* [What the task asks]:
Wherever "colorize" turns up in a line of the entries below, that line counts. Say how many such lines there are, with no other words.

BEGIN Data in this exercise

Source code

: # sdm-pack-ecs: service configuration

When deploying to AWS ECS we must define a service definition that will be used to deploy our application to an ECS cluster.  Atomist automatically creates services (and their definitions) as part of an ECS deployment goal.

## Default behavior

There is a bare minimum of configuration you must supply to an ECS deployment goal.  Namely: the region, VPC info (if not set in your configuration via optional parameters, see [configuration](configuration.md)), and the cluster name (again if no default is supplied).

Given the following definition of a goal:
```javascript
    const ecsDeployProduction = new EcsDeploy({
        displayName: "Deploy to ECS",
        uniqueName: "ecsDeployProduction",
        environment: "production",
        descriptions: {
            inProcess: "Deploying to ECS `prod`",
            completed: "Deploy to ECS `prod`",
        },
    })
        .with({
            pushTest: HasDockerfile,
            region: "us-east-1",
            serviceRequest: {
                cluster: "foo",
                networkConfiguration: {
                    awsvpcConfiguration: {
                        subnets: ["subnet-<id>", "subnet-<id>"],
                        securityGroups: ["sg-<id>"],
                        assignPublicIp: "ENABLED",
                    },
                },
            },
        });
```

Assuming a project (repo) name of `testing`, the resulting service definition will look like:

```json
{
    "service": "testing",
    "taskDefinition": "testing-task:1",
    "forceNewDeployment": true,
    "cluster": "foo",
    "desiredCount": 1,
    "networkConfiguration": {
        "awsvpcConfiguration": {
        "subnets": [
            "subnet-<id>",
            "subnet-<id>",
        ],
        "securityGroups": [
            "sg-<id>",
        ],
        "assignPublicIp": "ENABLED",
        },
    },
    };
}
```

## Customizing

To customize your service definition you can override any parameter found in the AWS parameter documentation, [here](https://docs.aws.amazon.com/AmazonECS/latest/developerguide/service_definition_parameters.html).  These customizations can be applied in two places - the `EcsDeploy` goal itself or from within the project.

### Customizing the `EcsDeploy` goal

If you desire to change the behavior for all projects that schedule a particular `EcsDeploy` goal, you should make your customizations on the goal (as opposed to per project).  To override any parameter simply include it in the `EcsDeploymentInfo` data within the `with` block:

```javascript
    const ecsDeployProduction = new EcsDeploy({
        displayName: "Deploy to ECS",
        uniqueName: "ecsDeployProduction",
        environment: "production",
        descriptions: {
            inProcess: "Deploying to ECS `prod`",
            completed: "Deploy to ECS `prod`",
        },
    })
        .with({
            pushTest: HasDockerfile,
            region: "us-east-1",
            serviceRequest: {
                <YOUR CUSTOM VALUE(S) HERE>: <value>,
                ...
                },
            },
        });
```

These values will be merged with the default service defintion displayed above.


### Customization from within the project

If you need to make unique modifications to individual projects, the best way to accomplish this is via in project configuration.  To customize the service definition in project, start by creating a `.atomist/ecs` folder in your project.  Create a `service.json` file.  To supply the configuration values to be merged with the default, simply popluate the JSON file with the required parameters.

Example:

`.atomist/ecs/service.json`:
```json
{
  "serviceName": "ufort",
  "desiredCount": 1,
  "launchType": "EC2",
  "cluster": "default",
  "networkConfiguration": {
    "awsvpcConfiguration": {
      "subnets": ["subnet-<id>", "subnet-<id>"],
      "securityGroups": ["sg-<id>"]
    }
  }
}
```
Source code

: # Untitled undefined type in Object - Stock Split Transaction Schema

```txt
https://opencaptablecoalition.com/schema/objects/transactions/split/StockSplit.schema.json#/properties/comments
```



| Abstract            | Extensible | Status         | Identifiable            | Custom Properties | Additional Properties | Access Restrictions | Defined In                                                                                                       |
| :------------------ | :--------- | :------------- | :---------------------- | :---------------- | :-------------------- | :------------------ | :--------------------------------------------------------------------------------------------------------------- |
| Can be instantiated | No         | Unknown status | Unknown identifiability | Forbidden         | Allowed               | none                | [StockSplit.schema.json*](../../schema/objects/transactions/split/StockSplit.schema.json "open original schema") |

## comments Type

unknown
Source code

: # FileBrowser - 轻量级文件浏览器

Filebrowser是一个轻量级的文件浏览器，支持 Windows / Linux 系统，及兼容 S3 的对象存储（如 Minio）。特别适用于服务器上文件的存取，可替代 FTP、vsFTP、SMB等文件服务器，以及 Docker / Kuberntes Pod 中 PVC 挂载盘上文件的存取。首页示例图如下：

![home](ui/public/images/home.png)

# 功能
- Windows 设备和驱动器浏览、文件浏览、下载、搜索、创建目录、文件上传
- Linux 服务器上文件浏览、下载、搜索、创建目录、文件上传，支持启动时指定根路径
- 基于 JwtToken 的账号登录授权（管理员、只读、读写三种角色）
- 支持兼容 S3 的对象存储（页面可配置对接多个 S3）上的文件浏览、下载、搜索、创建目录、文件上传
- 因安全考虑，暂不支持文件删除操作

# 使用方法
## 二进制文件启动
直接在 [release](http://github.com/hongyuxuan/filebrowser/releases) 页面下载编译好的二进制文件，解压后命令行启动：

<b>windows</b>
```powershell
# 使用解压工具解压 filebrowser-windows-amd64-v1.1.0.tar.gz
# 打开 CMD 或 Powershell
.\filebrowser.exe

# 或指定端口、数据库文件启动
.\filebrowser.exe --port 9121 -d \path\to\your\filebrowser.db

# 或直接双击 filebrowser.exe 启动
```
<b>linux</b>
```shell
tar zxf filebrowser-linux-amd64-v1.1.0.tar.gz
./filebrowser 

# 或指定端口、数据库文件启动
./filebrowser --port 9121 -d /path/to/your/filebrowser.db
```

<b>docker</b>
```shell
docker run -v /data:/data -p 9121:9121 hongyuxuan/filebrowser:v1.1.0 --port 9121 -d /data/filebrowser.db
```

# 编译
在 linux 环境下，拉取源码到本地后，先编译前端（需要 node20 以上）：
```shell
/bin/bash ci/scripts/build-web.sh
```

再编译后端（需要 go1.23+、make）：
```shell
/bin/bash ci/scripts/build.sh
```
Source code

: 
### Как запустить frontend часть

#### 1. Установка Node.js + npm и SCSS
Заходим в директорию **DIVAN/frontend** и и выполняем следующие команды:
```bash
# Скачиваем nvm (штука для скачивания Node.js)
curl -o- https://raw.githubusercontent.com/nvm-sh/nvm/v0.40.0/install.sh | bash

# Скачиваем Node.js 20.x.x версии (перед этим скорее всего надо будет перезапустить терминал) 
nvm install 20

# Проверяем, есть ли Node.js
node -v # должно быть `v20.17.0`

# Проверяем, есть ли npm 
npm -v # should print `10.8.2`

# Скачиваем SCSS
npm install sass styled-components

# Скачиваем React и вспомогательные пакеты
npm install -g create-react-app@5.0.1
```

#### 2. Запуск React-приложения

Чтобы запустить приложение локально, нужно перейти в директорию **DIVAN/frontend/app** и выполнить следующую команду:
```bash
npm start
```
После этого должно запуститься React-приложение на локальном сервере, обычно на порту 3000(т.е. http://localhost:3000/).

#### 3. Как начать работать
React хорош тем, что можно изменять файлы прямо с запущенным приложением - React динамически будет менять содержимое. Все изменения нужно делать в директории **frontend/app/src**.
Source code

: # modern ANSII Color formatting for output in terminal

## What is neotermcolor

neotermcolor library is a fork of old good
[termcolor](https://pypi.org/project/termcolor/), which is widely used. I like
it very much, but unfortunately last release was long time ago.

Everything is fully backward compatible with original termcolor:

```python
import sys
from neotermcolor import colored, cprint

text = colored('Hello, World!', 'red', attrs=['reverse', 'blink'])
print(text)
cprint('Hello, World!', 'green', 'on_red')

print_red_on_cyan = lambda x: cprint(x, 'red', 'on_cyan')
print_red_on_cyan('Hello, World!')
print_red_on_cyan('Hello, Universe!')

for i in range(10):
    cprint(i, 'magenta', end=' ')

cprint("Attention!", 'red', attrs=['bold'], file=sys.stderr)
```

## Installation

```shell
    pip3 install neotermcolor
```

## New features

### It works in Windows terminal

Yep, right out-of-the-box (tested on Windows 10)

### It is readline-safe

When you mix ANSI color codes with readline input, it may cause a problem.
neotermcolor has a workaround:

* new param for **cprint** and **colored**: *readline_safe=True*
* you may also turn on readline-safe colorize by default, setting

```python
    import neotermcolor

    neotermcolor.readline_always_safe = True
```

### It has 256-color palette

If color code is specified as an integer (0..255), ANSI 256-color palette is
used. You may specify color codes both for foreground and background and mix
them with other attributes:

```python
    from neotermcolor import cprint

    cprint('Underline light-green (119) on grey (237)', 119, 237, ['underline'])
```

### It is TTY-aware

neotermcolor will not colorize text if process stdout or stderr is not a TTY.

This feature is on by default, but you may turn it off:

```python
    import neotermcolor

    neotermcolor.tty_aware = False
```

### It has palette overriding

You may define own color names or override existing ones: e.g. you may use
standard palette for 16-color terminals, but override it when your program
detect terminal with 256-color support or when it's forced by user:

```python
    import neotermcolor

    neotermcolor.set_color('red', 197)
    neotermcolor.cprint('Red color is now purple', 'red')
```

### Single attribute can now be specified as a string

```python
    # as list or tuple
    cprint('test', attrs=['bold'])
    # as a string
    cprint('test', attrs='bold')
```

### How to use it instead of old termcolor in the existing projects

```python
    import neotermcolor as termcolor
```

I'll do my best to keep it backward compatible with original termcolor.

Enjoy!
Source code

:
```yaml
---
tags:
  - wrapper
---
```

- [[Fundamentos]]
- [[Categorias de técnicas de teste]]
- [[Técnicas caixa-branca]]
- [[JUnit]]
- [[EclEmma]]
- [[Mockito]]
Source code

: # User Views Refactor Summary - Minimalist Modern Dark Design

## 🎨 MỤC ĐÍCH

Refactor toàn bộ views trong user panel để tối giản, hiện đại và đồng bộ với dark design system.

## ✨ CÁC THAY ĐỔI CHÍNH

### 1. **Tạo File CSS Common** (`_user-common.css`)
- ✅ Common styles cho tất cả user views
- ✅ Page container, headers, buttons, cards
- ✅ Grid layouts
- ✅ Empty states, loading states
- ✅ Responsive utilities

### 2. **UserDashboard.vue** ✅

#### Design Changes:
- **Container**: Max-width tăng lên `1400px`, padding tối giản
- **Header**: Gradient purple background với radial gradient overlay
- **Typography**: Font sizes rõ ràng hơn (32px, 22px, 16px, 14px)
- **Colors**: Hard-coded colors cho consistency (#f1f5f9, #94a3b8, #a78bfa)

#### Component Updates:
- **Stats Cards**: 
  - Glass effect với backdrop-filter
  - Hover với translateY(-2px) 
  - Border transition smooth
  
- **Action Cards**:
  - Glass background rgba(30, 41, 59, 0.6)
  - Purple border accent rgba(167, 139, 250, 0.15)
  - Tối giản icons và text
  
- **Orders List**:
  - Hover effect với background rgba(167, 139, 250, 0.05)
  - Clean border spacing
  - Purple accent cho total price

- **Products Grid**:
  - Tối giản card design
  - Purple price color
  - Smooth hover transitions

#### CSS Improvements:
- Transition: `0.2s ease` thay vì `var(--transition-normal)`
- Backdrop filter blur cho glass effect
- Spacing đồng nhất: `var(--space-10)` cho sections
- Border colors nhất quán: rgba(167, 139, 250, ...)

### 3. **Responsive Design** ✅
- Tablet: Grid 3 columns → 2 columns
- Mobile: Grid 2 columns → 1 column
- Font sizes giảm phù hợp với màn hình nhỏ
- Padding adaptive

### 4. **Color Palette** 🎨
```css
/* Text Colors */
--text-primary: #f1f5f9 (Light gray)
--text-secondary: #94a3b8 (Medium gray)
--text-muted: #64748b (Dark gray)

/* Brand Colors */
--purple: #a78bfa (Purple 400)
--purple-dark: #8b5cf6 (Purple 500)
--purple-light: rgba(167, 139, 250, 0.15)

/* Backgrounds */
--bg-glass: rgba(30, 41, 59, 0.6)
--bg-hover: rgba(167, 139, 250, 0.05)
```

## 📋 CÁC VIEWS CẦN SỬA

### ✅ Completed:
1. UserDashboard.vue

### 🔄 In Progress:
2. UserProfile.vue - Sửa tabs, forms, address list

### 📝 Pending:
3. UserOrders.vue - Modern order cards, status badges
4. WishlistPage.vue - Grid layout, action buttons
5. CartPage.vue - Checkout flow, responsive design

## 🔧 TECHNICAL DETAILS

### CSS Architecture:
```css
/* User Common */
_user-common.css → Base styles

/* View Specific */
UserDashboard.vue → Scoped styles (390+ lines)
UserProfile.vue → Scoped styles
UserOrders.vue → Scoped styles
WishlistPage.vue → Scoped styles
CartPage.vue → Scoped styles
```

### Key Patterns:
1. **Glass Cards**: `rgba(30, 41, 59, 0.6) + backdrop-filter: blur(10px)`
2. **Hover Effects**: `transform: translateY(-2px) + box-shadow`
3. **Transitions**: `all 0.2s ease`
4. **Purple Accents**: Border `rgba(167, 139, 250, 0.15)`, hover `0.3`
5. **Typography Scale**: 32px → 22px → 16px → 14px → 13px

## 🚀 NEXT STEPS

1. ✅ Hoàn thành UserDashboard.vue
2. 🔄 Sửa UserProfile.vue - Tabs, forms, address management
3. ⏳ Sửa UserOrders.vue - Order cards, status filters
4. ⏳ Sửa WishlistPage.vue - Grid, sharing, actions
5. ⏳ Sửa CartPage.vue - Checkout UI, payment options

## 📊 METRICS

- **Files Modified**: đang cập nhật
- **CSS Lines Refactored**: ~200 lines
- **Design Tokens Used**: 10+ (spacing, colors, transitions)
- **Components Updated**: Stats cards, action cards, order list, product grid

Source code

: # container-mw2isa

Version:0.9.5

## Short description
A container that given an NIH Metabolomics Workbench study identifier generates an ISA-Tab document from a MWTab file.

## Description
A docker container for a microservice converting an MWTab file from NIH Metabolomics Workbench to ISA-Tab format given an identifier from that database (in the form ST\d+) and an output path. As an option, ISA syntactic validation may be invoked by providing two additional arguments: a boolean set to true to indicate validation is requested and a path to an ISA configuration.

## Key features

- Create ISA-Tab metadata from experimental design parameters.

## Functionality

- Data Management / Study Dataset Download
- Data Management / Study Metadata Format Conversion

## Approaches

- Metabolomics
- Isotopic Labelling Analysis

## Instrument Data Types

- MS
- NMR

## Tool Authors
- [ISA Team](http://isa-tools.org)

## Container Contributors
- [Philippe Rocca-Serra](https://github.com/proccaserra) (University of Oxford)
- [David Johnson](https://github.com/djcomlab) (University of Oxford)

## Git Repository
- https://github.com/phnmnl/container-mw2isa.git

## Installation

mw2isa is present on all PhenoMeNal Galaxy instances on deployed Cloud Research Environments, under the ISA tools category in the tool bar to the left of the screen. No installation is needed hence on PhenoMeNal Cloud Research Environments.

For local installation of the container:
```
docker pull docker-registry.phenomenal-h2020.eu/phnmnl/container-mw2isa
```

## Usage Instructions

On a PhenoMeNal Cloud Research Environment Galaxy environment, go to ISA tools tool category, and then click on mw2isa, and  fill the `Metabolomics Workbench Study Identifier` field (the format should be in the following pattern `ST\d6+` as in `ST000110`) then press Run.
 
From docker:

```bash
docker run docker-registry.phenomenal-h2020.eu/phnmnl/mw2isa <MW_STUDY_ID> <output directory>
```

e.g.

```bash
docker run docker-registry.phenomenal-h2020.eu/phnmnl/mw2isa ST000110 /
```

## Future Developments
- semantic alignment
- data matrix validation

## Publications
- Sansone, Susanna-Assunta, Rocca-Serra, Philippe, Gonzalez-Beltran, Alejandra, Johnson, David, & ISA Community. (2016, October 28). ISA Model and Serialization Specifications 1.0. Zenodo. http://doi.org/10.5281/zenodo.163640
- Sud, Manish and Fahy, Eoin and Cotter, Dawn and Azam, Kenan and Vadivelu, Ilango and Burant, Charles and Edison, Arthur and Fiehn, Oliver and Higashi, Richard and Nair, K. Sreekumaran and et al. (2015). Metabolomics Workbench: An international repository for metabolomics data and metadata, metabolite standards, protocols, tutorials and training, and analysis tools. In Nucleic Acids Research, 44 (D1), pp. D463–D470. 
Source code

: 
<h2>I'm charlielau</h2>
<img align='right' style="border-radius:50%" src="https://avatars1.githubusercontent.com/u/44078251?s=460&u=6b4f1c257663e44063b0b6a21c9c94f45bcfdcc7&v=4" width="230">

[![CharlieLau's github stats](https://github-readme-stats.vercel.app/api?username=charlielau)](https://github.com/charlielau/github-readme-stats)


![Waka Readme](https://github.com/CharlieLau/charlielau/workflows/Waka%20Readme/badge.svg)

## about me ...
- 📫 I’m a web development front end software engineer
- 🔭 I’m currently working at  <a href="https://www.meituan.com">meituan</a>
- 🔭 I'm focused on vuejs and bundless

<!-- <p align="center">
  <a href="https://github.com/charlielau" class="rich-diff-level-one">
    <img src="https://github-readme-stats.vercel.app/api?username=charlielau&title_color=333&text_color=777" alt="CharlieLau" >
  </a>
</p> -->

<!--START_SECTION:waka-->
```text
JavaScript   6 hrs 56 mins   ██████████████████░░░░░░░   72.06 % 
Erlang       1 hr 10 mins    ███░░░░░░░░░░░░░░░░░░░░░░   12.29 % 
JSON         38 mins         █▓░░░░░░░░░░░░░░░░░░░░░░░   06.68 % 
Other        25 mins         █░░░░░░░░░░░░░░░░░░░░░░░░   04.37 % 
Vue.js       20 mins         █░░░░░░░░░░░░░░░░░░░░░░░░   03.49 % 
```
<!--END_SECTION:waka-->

END Data in this exercise

* [Answer to this exercise]:
2